Moscerino della frutta, d. melanogaster, è un organismo modello comune per la definizione di sistemi neurali insetti o insetticida meccanismo d'azione ed è stato stabilito come organismo modello particolarmente adatto per lo studio di tossicologici13, farmacologici14 ,15, neurofisiologici16e patofisiologici17,18,19,20 processi di vertebrati. Melanogaster è un insetto olometaboli che esegue la metamorfosi completa, tra cui una fase larvale e pupal prima di raggiungere la fase adulta riproduttiva. Durante tutto il processo di sviluppo, il sistema nervoso subisce rimodellamento significativo alle diverse fasi della vita, ma il CNS larvale sarà al centro di questa metodologia. Lo SNC larvale pienamente sviluppato è anatomicamente semplice con segmenti toracici ed addominali che si fondono e formano il ganglio ventrale, che rappresenta una matrice di neuromeric ripetute e quasi identica unità21,22. Decrescente di nervi motori provengono dall'estremità caudale dei gangli subesophageal e scendere a innervare i muscoli della parete del corpo e degli organi viscerali delle larve. Figura 1 descrive l'anatomia lorda del larvale della drosofila CNS.
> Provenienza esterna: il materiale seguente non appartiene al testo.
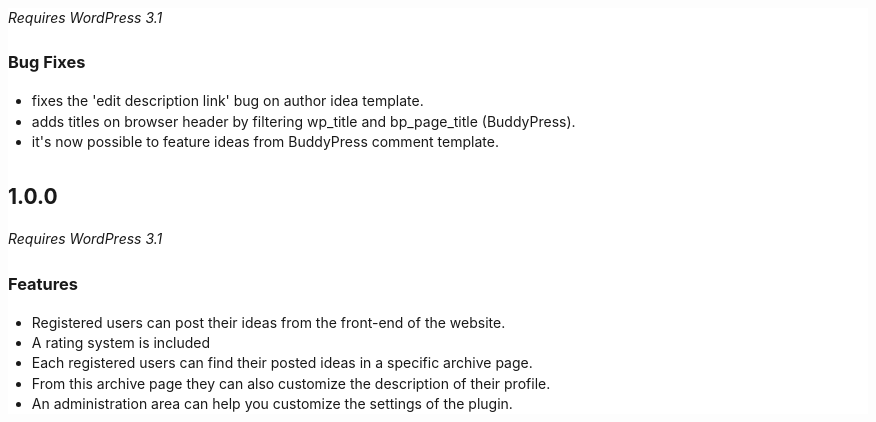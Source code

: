 _Requires WordPress 3.1_

### Bug Fixes

- fixes the 'edit description link' bug on author idea template.
- adds titles on browser header by filtering wp_title and bp_page_title (BuddyPress).
- it's now possible to feature ideas from BuddyPress comment template.

## 1.0.0

_Requires WordPress 3.1_

### Features

- Registered users can post their ideas from the front-end of the website.
- A rating system is included
- Each registered users can find their posted ideas in a specific archive page.
- From this archive page they can also customize the description of their profile.
- An administration area can help you customize the settings of the plugin.
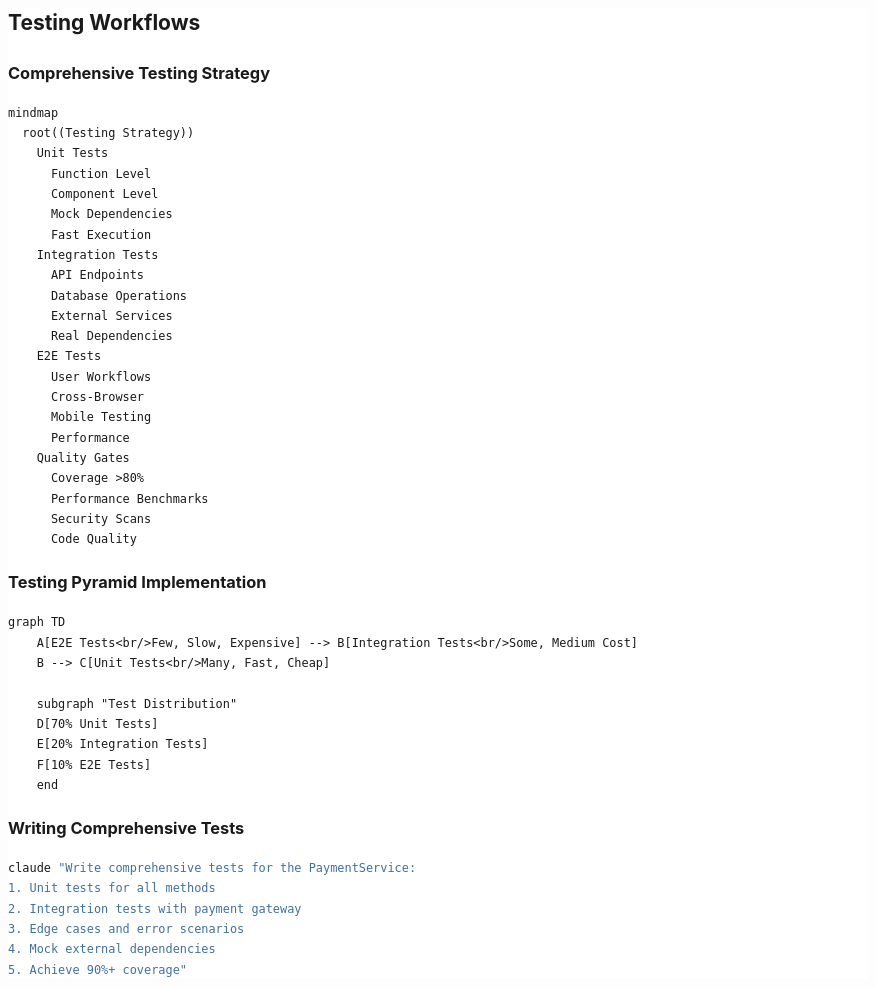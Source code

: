 ## Testing Workflows

### Comprehensive Testing Strategy

```mermaid
mindmap
  root((Testing Strategy))
    Unit Tests
      Function Level
      Component Level
      Mock Dependencies
      Fast Execution
    Integration Tests
      API Endpoints
      Database Operations
      External Services
      Real Dependencies
    E2E Tests
      User Workflows
      Cross-Browser
      Mobile Testing
      Performance
    Quality Gates
      Coverage >80%
      Performance Benchmarks
      Security Scans
      Code Quality
```

### Testing Pyramid Implementation

```mermaid
graph TD
    A[E2E Tests<br/>Few, Slow, Expensive] --> B[Integration Tests<br/>Some, Medium Cost]
    B --> C[Unit Tests<br/>Many, Fast, Cheap]
    
    subgraph "Test Distribution"
    D[70% Unit Tests]
    E[20% Integration Tests] 
    F[10% E2E Tests]
    end
```

### Writing Comprehensive Tests

```bash
claude "Write comprehensive tests for the PaymentService:
1. Unit tests for all methods
2. Integration tests with payment gateway
3. Edge cases and error scenarios
4. Mock external dependencies
5. Achieve 90%+ coverage"
```
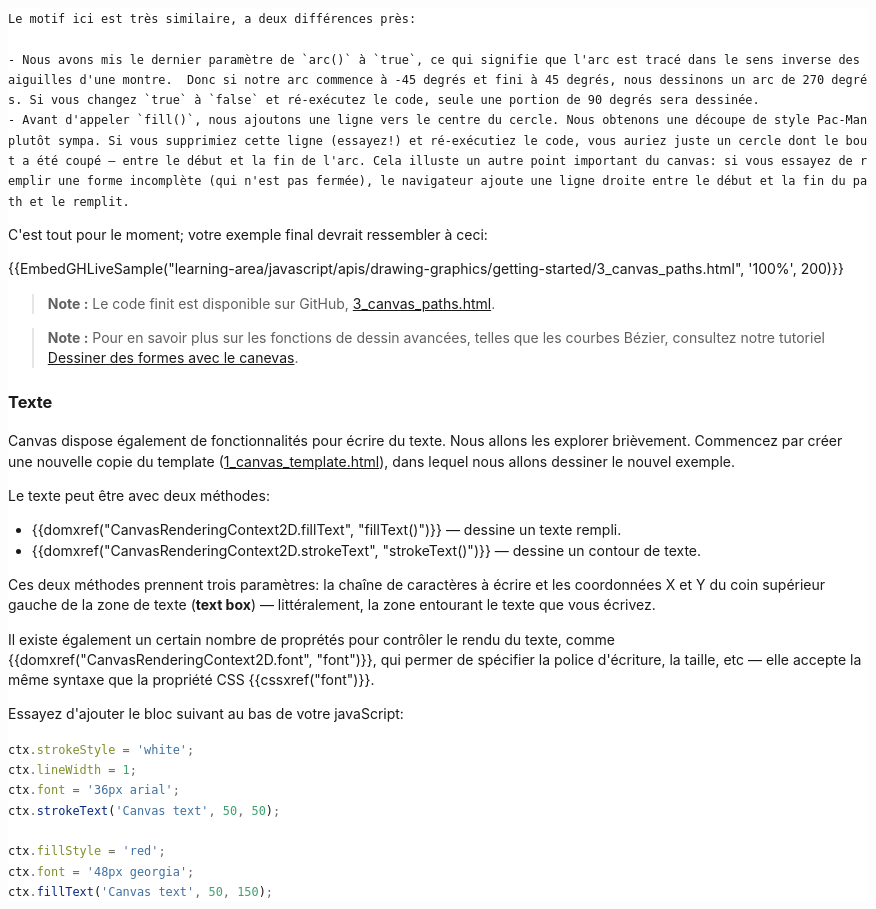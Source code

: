     Le motif ici est très similaire, a deux différences près:

    - Nous avons mis le dernier paramètre de `arc()` à `true`, ce qui signifie que l'arc est tracé dans le sens inverse des aiguilles d'une montre.  Donc si notre arc commence à -45 degrés et fini à 45 degrés, nous dessinons un arc de 270 degrés. Si vous changez `true` à `false` et ré-exécutez le code, seule une portion de 90 degrés sera dessinée.
    - Avant d'appeler `fill()`, nous ajoutons une ligne vers le centre du cercle. Nous obtenons une découpe de style Pac-Man plutôt sympa. Si vous supprimiez cette ligne (essayez!) et ré-exécutiez le code, vous auriez juste un cercle dont le bout a été coupé — entre le début et la fin de l'arc. Cela illuste un autre point important du canvas: si vous essayez de remplir une forme incomplète (qui n'est pas fermée), le navigateur ajoute une ligne droite entre le début et la fin du path et le remplit.

C'est tout pour le moment; votre exemple final devrait ressembler à ceci:

{{EmbedGHLiveSample("learning-area/javascript/apis/drawing-graphics/getting-started/3_canvas_paths.html", '100%', 200)}}

> **Note :** Le code finit est disponible sur GitHub, [3_canvas_paths.html](https://github.com/mdn/learning-area/blob/master/javascript/apis/drawing-graphics/getting-started/3_canvas_paths.html).

> **Note :** Pour en savoir plus sur les fonctions de dessin avancées, telles que les courbes Bézier, consultez notre tutoriel [Dessiner des formes avec le canevas](/fr/docs/Tutoriel_canvas/Formes_géométriques).

### Texte

Canvas dispose également de fonctionnalités pour écrire du texte. Nous allons les explorer brièvement. Commencez par créer une nouvelle copie du template ([1_canvas_template.html](https://github.com/mdn/learning-area/blob/master/javascript/apis/drawing-graphics/getting-started/1_canvas_template.html)), dans lequel nous allons dessiner le nouvel exemple.

Le texte peut être avec deux méthodes:

- {{domxref("CanvasRenderingContext2D.fillText", "fillText()")}} — dessine un texte rempli.
- {{domxref("CanvasRenderingContext2D.strokeText", "strokeText()")}} — dessine un contour de texte.

Ces deux méthodes prennent trois paramètres: la chaîne de caractères à écrire et les coordonnées X et Y du coin supérieur gauche de la zone de texte (**text box**) — littéralement, la zone entourant le texte que vous écrivez.

Il existe également un certain nombre de proprétés pour contrôler le rendu du texte, comme {{domxref("CanvasRenderingContext2D.font", "font")}}, qui permer de spécifier la police d'écriture, la taille, etc — elle accepte la même syntaxe que la propriété CSS {{cssxref("font")}}.

Essayez d'ajouter le bloc suivant au bas de votre javaScript:

```js
ctx.strokeStyle = 'white';
ctx.lineWidth = 1;
ctx.font = '36px arial';
ctx.strokeText('Canvas text', 50, 50);

ctx.fillStyle = 'red';
ctx.font = '48px georgia';
ctx.fillText('Canvas text', 50, 150);
```
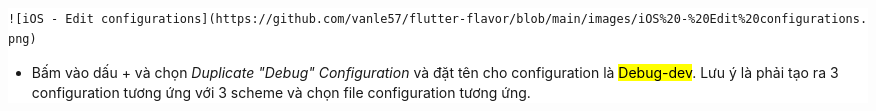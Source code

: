     ![iOS - Edit configurations](https://github.com/vanle57/flutter-flavor/blob/main/images/iOS%20-%20Edit%20configurations.png)
  
  - Bấm vào dấu + và chọn *Duplicate "Debug" Configuration* và đặt tên cho configuration là <mark>Debug-dev</mark>. Lưu ý là phải tạo ra 3 configuration tương ứng với 3 scheme và chọn file configuration tương ứng.
    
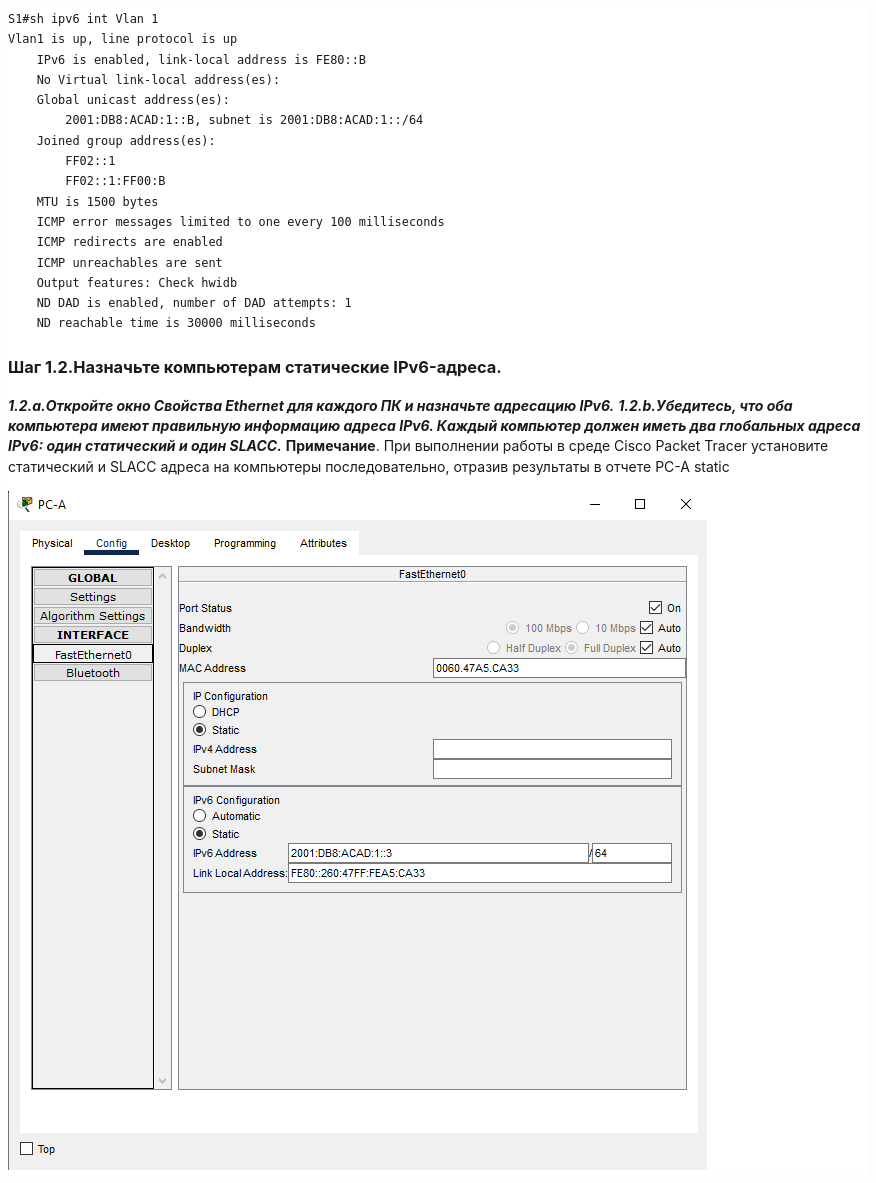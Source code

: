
 ```
S1#sh ipv6 int Vlan 1
Vlan1 is up, line protocol is up
	IPv6 is enabled, link-local address is FE80::B
	No Virtual link-local address(es):
	Global unicast address(es):
		2001:DB8:ACAD:1::B, subnet is 2001:DB8:ACAD:1::/64
	Joined group address(es):
		FF02::1
		FF02::1:FF00:B
	MTU is 1500 bytes
	ICMP error messages limited to one every 100 milliseconds
	ICMP redirects are enabled
	ICMP unreachables are sent
	Output features: Check hwidb
	ND DAD is enabled, number of DAD attempts: 1
	ND reachable time is 30000 milliseconds
```

### Шаг 1.2.Назначьте компьютерам статические IPv6-адреса.

***1.2.a.Откройте окно Свойства Ethernet для каждого ПК и назначьте адресацию IPv6.***
***1.2.b.Убедитесь, что оба компьютера имеют правильную информацию адреса IPv6. Каждый компьютер должен иметь два глобальных адреса IPv6: один статический и один SLACC.***
**Примечание**. При выполнении работы в среде Cisco Packet Tracer установите статический и SLACC адреса на компьютеры последовательно, отразив результаты в отчете
PC-A static

![PC-A static1](https://github.com/oreshinog/OTUS/blob/main/Labs/Lab04/Img/img02.png)
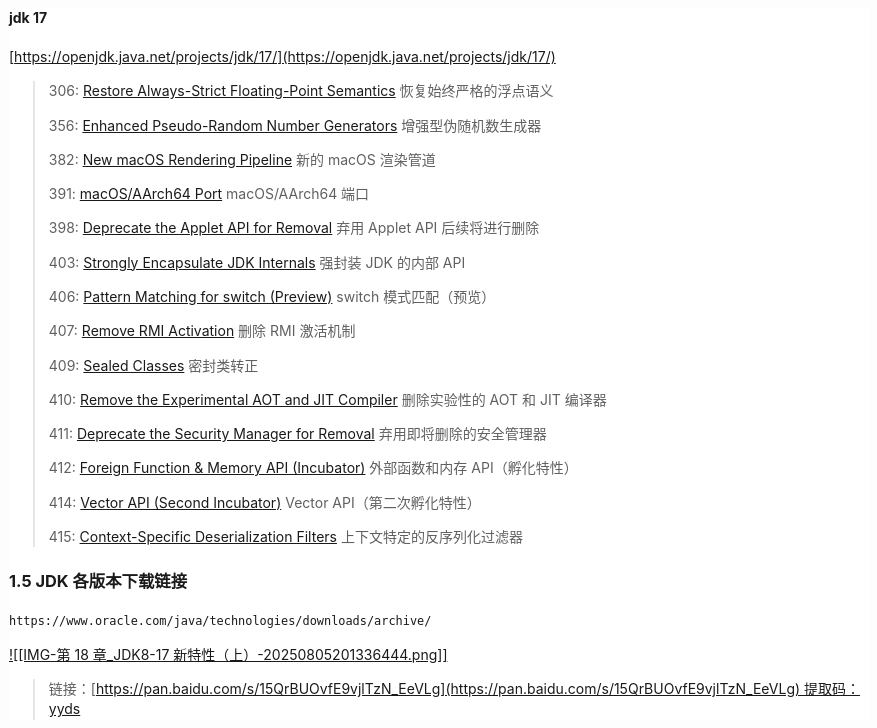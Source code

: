 #### jdk 17

[](https://github.com/re4388/atguigu-java/tree/main/%E7%AC%AC18%E7%AB%A0_JDK8-17%E6%96%B0%E7%89%B9%E6%80%A7#jdk-17)

[https://openjdk.java.net/projects/jdk/17/](https://openjdk.java.net/projects/jdk/17/)

> 306: [Restore Always-Strict Floating-Point Semantics](https://openjdk.java.net/jeps/306) 恢复始终严格的浮点语义
> 
> 356: [Enhanced Pseudo-Random Number Generators](https://openjdk.java.net/jeps/356) 增强型伪随机数生成器
> 
> 382: [New macOS Rendering Pipeline](https://openjdk.java.net/jeps/382) 新的 macOS 渲染管道
> 
> 391: [macOS/AArch64 Port](https://openjdk.java.net/jeps/391) macOS/AArch64 端口
> 
> 398: [Deprecate the Applet API for Removal](https://openjdk.java.net/jeps/398) 弃用 Applet API 后续将进行删除
> 
> 403: [Strongly Encapsulate JDK Internals](https://openjdk.java.net/jeps/403) 强封装 JDK 的内部 API
> 
> 406: [Pattern Matching for switch (Preview)](https://openjdk.java.net/jeps/406) switch 模式匹配（预览）
> 
> 407: [Remove RMI Activation](https://openjdk.java.net/jeps/407) 删除 RMI 激活机制
> 
> 409: [Sealed Classes](https://openjdk.java.net/jeps/409) 密封类转正
> 
> 410: [Remove the Experimental AOT and JIT Compiler](https://openjdk.java.net/jeps/410) 删除实验性的 AOT 和 JIT 编译器
> 
> 411: [Deprecate the Security Manager for Removal](https://openjdk.java.net/jeps/411) 弃用即将删除的安全管理器
> 
> 412: [Foreign Function & Memory API (Incubator)](https://openjdk.java.net/jeps/412) 外部函数和内存 API（孵化特性）
> 
> 414: [Vector API (Second Incubator)](https://openjdk.java.net/jeps/414) Vector API（第二次孵化特性）
> 
> 415: [Context-Specific Deserialization Filters](https://openjdk.java.net/jeps/415) 上下文特定的反序列化过滤器

### 1.5 JDK 各版本下载链接

[](https://github.com/re4388/atguigu-java/tree/main/%E7%AC%AC18%E7%AB%A0_JDK8-17%E6%96%B0%E7%89%B9%E6%80%A7#15-jdk%E5%90%84%E7%89%88%E6%9C%AC%E4%B8%8B%E8%BD%BD%E9%93%BE%E6%8E%A5)

```httpspec
https://www.oracle.com/java/technologies/downloads/archive/
```

[![[IMG-第 18 章_JDK8-17 新特性（上）-20250805201336444.png]]](https://github.com/re4388/atguigu-java/blob/main/%E7%AC%AC18%E7%AB%A0_JDK8-17%E6%96%B0%E7%89%B9%E6%80%A7/images/image-20220525200441935.png)

> 链接：[https://pan.baidu.com/s/15QrBUOvfE9vjlTzN_EeVLg](https://pan.baidu.com/s/15QrBUOvfE9vjlTzN_EeVLg) 提取码：yyds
La Drosophila emato - encefalica (BBB) si sviluppa alla fine dell'embriogenesi ed è formata da subperineurial cellule gliali (SPG)21. Le cellule SPG formano numerosi processi di filopodi-come stendere per stabilire un foglio contiguo, molto piatto, endoteliale-like che copre l'intero Drosophila CNS23. La Drosophila BBB ha somiglianze con i vertebrati BBB, che comprende preservare l'omeostasi del microambiente neurale controllando l'entrata di sostanze nutritive e xenobiotici nel CNS21. Questo è un prerequisito per affidabile trasmissione neurale e la funzione, ma la protezione del SNC di BBB limita la permeazione di droghe sintetiche, maggior parte dei peptidi e altri xenobiotici24,25, che introduce il potenziale problemi che caratterizzano le potenze di modulatori della piccolo-molecola. Il metodo utilizza un transection semplice per interrompere questa barriera e fornire accesso pronto farmacologico per la sinapsi centrali.
La forza più grande della metodologia descritta è la semplicità, riproducibilità e relativamente alto-rendimento capacità inerente a questo sistema. Il protocollo è relativamente facile da padroneggiare, il programma di installazione richiede poco spazio, e solo un input finanziario iniziale è necessario che si riduce a reagenti e materiali di consumo. Inoltre, il metodo descritto è completamente modificabile per registrare l'attività di nervo centrale discendente della mosca domestica, Musca domestica26.

Protocollo

1. attrezzature e materiali

  1. Preparare i componenti necessari (elencati in Tabella materiali) dell'impianto di perforazione elettrofisiologia per eseguire registrazioni di aspirazione elettrodo di Drosophila CNS.
    Nota: Prima della sperimentazione, è necessario costruire alloggiamenti per dissezione della drosofila CNS e da utilizzarsi per la balneazione dei gangli in soluzione salina durante le registrazioni. Seguito viene fornito un profilo graduale di costruzione a camera.
  2. Preparare la camera larvale.
    1. Fate sciogliere la cera nera con un piatto caldo.
    2. Versare 2 mL di cera fusa in una camera che ha un volume massimo di 2-2,5 mL.
    3. Lasciare raffreddare la cera e indurire per circa 2 h.
    4. Utilizzare una lama di rasoio per ritagliarsi un buco nella cera indurita che conterrà un volume di 500 µ l, che ha una superficie di circa 0,5 cm2 e una profondità di circa 0,25 cm.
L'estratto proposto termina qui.